なお、本実施の形態では、誤検知の抑制について説明してきたが、見逃しの抑制についても誤検知と同様に抑制することが可能である。なお、本開示では、異常が発生していない正常な機械装置2について、異常の判定結果jrを出力することを誤検知と称する。一方、異常が発生している機械装置2に対して、正常の判定結果jrを出力することを見逃しと称している。また、判定結果が、重度の異常、軽度の異常、正常の3段階に出力される場合など、3以上の判定結果が出力される場合にも、誤検知の抑制と同様に誤った判定結果の出力を抑制することができる。以上説明したように、本実施の形態における異常検知装置1によれば、機械装置2の運転の条件が変化する場合でも、誤検知、見逃しなどの誤った判定結果の出力の少ない異常検知を実行することができる。また、初期状態学習を実行する際の機械装置2の運転の条件と、異常検知の対象となる機械装置2の運転の条件とが異なる場合においても、誤検知、見逃しなどの誤った判定結果の出力の発生を抑制することができる。本実施の形態に説明した形態では、初期学習用条件信号lcsと検知用条件信号dcsとが異なる場合においても、誤検知、見逃しなどの誤った判定結果の出力の発生を抑制することができる。ここで、運転の条件とは、本実施の形態であれば、運転条件оcである。ここで、本開示の誤った判定結果の出力とは、作業者への表示、判定結果を示す信号の出力などが誤ったものとなることだけでなく、機械装置2の運転状態の変更が誤ったものとなることも含むものとする。

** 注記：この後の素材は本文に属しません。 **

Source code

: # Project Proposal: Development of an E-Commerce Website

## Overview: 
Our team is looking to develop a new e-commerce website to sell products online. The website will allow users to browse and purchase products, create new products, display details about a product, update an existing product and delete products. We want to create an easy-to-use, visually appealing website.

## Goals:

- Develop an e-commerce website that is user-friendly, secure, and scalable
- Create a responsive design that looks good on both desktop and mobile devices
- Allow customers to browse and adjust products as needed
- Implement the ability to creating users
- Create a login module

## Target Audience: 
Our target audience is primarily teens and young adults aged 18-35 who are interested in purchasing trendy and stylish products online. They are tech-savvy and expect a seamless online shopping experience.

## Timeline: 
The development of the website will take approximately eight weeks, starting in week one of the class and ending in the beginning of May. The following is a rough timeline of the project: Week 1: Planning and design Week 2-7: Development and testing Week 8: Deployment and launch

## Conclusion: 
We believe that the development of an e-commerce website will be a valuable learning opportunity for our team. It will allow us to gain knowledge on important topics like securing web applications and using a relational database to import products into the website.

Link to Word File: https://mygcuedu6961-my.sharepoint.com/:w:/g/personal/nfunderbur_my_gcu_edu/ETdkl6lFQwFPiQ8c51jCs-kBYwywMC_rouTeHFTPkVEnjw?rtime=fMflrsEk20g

In this embodiment, suppression of erroneous detection has been described, but it is possible to suppress oversight in the same manner as erroneous detection. In the present disclosure, outputting the abnormality determination result jr for a normal
本実施の形態における異常検知装置によれば、機械装置2で発生する異常を検知するシステムにおいて、運転の条件が複雑に変化する機械装置2に対しても、誤検知、見逃しなどの誤った判定結果の出力を抑制することができる。

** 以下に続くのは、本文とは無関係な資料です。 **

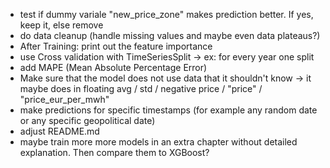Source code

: 
- test if dummy variale "new_price_zone" makes prediction better. If yes, keep it, else remove
- do data cleanup (handle missing values and maybe even data plateaus?)
- After Training: print out the feature importance
- use Cross validation with TimeSeriesSplit -> ex: for every year one split
- add MAPE (Mean Absolute Percentage Error)
- Make sure that the model does not use data that it shouldn't know -> it maybe does in floating avg / std / negative price / "price" / "price_eur_per_mwh"
- make predictions for specific timestamps (for example any random date or any specific geopolitical date)
- adjust README.md
- maybe train more more models in an extra chapter without detailed explanation. Then compare them to XGBoost?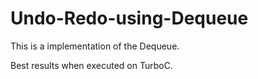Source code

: # Undo-Redo-using-Dequeue

This is a implementation of the Dequeue.

Best results when executed on TurboC.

According to the anomaly detection device of the present embodiment, in a system for detecting an anomaly that occurs in the
実施の形態2.
図15は、本実施の形態による機械システム100aの構成の一例を示すブロック図である。機械システム100aは、実施の形態1の異常検知装置1に代えて異常検知装置1aを備える。異常検知装置1aは、異常検知装置1の構成要素に加えて、追加条件学習部22及び追加状態学習部23を備える。また、異常検知装置1aは、未知度計算部18に代えて未知度計算部18aを備える。また、異常検知装置1aは、異常度計算部14に代えて異常度計算部14aを備える。また、異常検知装置1aは、異常判定部19に代えて異常判定部19aを備える。このような点について、異常検知装置1aは、異常検知装置1と異なる。図15において、実施の形態1の図1と同じ構成要素又は対応する構成要素については、同じ符号を付す。

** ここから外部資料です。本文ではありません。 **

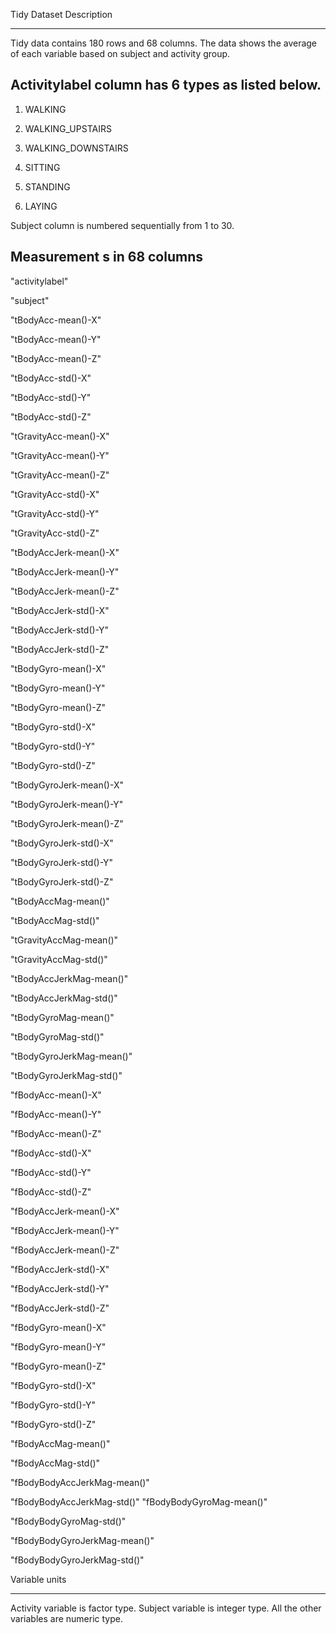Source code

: Tidy Dataset Description

---------------------------------

Tidy data contains 180 rows and 68 columns.  The data shows the average of each variable based on subject and activity group.






Activitylabel column has 6 types as listed below.
--------------------------------------------------------------------
1. WALKING

2. WALKING_UPSTAIRS

3. WALKING_DOWNSTAIRS

4. SITTING

5. STANDING
6. LAYING



Subject column is numbered sequentially from 1 to 30. 



Measurement
s in 68 columns
--------------------------------------
"activitylabel"

"subject"

"tBodyAcc-mean()-X"

"tBodyAcc-mean()-Y"

"tBodyAcc-mean()-Z"

"tBodyAcc-std()-X"

"tBodyAcc-std()-Y"

"tBodyAcc-std()-Z"

"tGravityAcc-mean()-X"

"tGravityAcc-mean()-Y"

"tGravityAcc-mean()-Z"

"tGravityAcc-std()-X"

"tGravityAcc-std()-Y"

"tGravityAcc-std()-Z"

"tBodyAccJerk-mean()-X"

"tBodyAccJerk-mean()-Y"

"tBodyAccJerk-mean()-Z"

"tBodyAccJerk-std()-X"

"tBodyAccJerk-std()-Y"

"tBodyAccJerk-std()-Z"

"tBodyGyro-mean()-X"

"tBodyGyro-mean()-Y"

"tBodyGyro-mean()-Z"

"tBodyGyro-std()-X"

"tBodyGyro-std()-Y"

"tBodyGyro-std()-Z"

"tBodyGyroJerk-mean()-X"

"tBodyGyroJerk-mean()-Y"

"tBodyGyroJerk-mean()-Z"

"tBodyGyroJerk-std()-X"

"tBodyGyroJerk-std()-Y"

"tBodyGyroJerk-std()-Z"

"tBodyAccMag-mean()"

"tBodyAccMag-std()"

"tGravityAccMag-mean()"

"tGravityAccMag-std()"

"tBodyAccJerkMag-mean()"

"tBodyAccJerkMag-std()"

"tBodyGyroMag-mean()"

"tBodyGyroMag-std()"

"tBodyGyroJerkMag-mean()"

"tBodyGyroJerkMag-std()"

"fBodyAcc-mean()-X"

"fBodyAcc-mean()-Y"

"fBodyAcc-mean()-Z"

"fBodyAcc-std()-X"

"fBodyAcc-std()-Y"

"fBodyAcc-std()-Z"

"fBodyAccJerk-mean()-X"

"fBodyAccJerk-mean()-Y"

"fBodyAccJerk-mean()-Z"

"fBodyAccJerk-std()-X"

"fBodyAccJerk-std()-Y"

"fBodyAccJerk-std()-Z"

"fBodyGyro-mean()-X"

"fBodyGyro-mean()-Y"

"fBodyGyro-mean()-Z"

"fBodyGyro-std()-X"

"fBodyGyro-std()-Y"

"fBodyGyro-std()-Z"

"fBodyAccMag-mean()"

"fBodyAccMag-std()"

"fBodyBodyAccJerkMag-mean()"

"fBodyBodyAccJerkMag-std()"
"fBodyBodyGyroMag-mean()"

"fBodyBodyGyroMag-std()"

"fBodyBodyGyroJerkMag-mean()"

"fBodyBodyGyroJerkMag-std()"



Variable units

------------------
Activity variable is factor type. Subject variable is integer type. All the other variables are numeric type.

FIG. 15 is a block diagram showing an example of the configuration of the
図16は、本実施の形態による追加条件学習部22の構成の一例を示すブロック図である。追加条件学習部22は、条件特徴量ccを記憶する条件特徴量記憶部221、及び、追加の条件学習である追加条件学習を実行するか否かを判定する条件学習判定部222を備える。また、追加条件学習部22は、条件特徴量ccを抽出する条件特徴量抽出部223、及び、追加条件学習を実行する追加条件学習実行部224を備える。追加条件学習実行部224は、条件特徴量抽出部223が抽出した検知用条件特徴量dccについて追加条件学習を実行する。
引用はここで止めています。